A verbatim reproduction of the lines below, from the line containing "Prices received by" through the line containing "Labor markets were", both ends included, is the whole required output.
━━━━
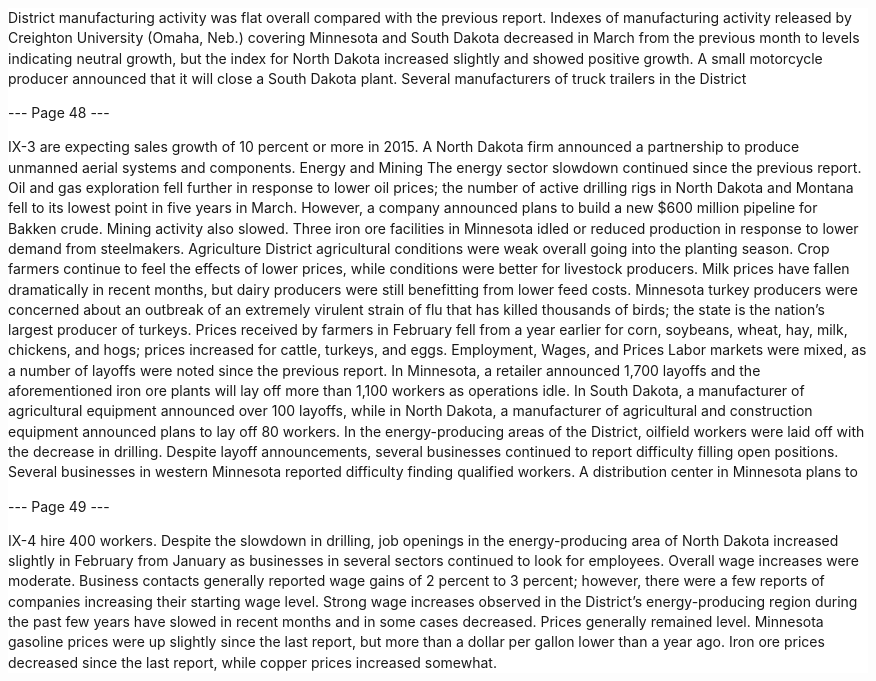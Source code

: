 District manufacturing activity was flat overall compared with the previous report. Indexes of
manufacturing activity released by Creighton University (Omaha, Neb.) covering Minnesota and South
Dakota decreased in March from the previous month to levels indicating neutral growth, but the index
for North Dakota increased slightly and showed positive growth. A small motorcycle producer
announced that it will close a South Dakota plant. Several manufacturers of truck trailers in the District

--- Page 48 ---

IX-3
are expecting sales growth of 10 percent or more in 2015. A North Dakota firm announced a
partnership to produce unmanned aerial systems and components.
Energy and Mining
The energy sector slowdown continued since the previous report. Oil and gas exploration fell
further in response to lower oil prices; the number of active drilling rigs in North Dakota and Montana
fell to its lowest point in five years in March. However, a company announced plans to build a new
$600 million pipeline for Bakken crude. Mining activity also slowed. Three iron ore facilities in
Minnesota idled or reduced production in response to lower demand from steelmakers.
Agriculture
District agricultural conditions were weak overall going into the planting season. Crop farmers
continue to feel the effects of lower prices, while conditions were better for livestock producers. Milk
prices have fallen dramatically in recent months, but dairy producers were still benefitting from lower
feed costs. Minnesota turkey producers were concerned about an outbreak of an extremely virulent
strain of flu that has killed thousands of birds; the state is the nation’s largest producer of turkeys.
Prices received by farmers in February fell from a year earlier for corn, soybeans, wheat, hay, milk,
chickens, and hogs; prices increased for cattle, turkeys, and eggs.
Employment, Wages, and Prices
Labor markets were mixed, as a number of layoffs were noted since the previous report. In
Minnesota, a retailer announced 1,700 layoffs and the aforementioned iron ore plants will lay off more
than 1,100 workers as operations idle. In South Dakota, a manufacturer of agricultural equipment
announced over 100 layoffs, while in North Dakota, a manufacturer of agricultural and construction
equipment announced plans to lay off 80 workers. In the energy-producing areas of the District,
oilfield workers were laid off with the decrease in drilling. Despite layoff announcements, several
businesses continued to report difficulty filling open positions. Several businesses in western
Minnesota reported difficulty finding qualified workers. A distribution center in Minnesota plans to

--- Page 49 ---

IX-4
hire 400 workers. Despite the slowdown in drilling, job openings in the energy-producing area of
North Dakota increased slightly in February from January as businesses in several sectors continued to
look for employees.
Overall wage increases were moderate. Business contacts generally reported wage gains of 2
percent to 3 percent; however, there were a few reports of companies increasing their starting wage
level. Strong wage increases observed in the District’s energy-producing region during the past few
years have slowed in recent months and in some cases decreased.
Prices generally remained level. Minnesota gasoline prices were up slightly since the last report,
but more than a dollar per gallon lower than a year ago. Iron ore prices decreased since the last report,
while copper prices increased somewhat.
━━━━
RESPONSE TO THE EXERCISE >>
Prices received by farmers in February fell from a year earlier for corn, soybeans, wheat, hay, milk,
chickens, and hogs; prices increased for cattle, turkeys, and eggs.
Employment, Wages, and Prices
Labor markets were mixed, as a number of layoffs were noted since the previous report. In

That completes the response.